Issue (i): Whether the balance disallowance of purchases/expenses under section 37(1) could be sustained in full on the basis of search statements and enquiry results.
Analysis: The addition arose from alleged bogus purchases and inflated expenses, supported by search statements, digital material, and notices under section 133(6). The findings distinguished between parties who had responded with confirmations, ledger details, tax returns, and banking/TDS records, and two parties who had not responded and had not furnished returns or confirmations. The retracted statements were treated as having limited evidentiary value unless supported by independent corroboration. Where documentary trails, audited books, accepted sales, and responses to verification notices existed, the expenditure was held to be genuine. For the remaining unverified parties, only a limited disallowance was considered , rather than the entire claim.
Conclusion: The full disallowance was not sustained. The deletion granted by the first appellate authority was upheld for the verified purchases, and only a limited disallowance was retained for the unverified balance.
Issue (ii): Whether the addition under section 69A on account of alleged ticket-sale receipts was justified.
Analysis: The alleged unexplained cash receipts were examined with the supporting material produced by the assessee in both appellate stages. The recorded finding was that the receipts represented ticket sales from public events and that the relevant details had been filed.

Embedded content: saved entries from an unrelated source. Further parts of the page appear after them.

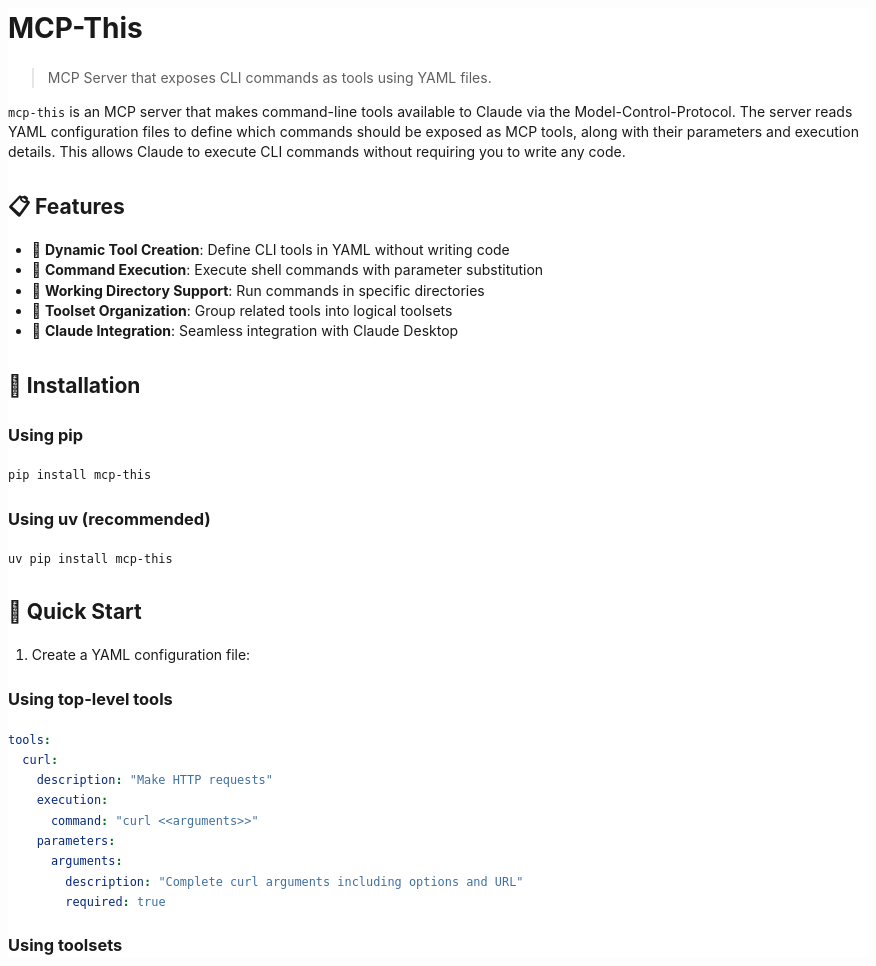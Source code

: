 # MCP-This

> MCP Server that exposes CLI commands as tools using YAML files.

`mcp-this` is an MCP server that makes command-line tools available to Claude via the Model-Control-Protocol. The server reads YAML configuration files to define which commands should be exposed as MCP tools, along with their parameters and execution details. This allows Claude to execute CLI commands without requiring you to write any code.

## 📋 Features

- 🔧 **Dynamic Tool Creation**: Define CLI tools in YAML without writing code
- 🔄 **Command Execution**: Execute shell commands with parameter substitution
- 📁 **Working Directory Support**: Run commands in specific directories
- 🧩 **Toolset Organization**: Group related tools into logical toolsets
- 🤖 **Claude Integration**: Seamless integration with Claude Desktop

## 🚀 Installation

### Using pip

```bash
pip install mcp-this
```

### Using uv (recommended)

```bash
uv pip install mcp-this
```

## 🏁 Quick Start

1. Create a YAML configuration file:

### Using top-level tools

```yaml
tools:
  curl:
    description: "Make HTTP requests"
    execution:
      command: "curl <<arguments>>"
    parameters:
      arguments:
        description: "Complete curl arguments including options and URL"
        required: true
```

### Using toolsets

In the absence of material to dislodge that explanation, the basis for treating the amount as unexplained money was absent.
Conclusion: The section 69A addition was deleted and the Revenue's challenge failed.
Final Conclusion: The common order resulted in partial relief to the assessee: the major purchase disallowance was substantially reduced with only a small balance sustained, while the unexplained-money addition was deleted in full.
Ratio Decidendi: A retracted search statement cannot, by itself, sustain an addition unless it is corroborated by independent evidence, and where purchases or expenses are supported by documentary records, banking trail, tax compliance, and accepted sales, only the unverifiable balance can be disallowed.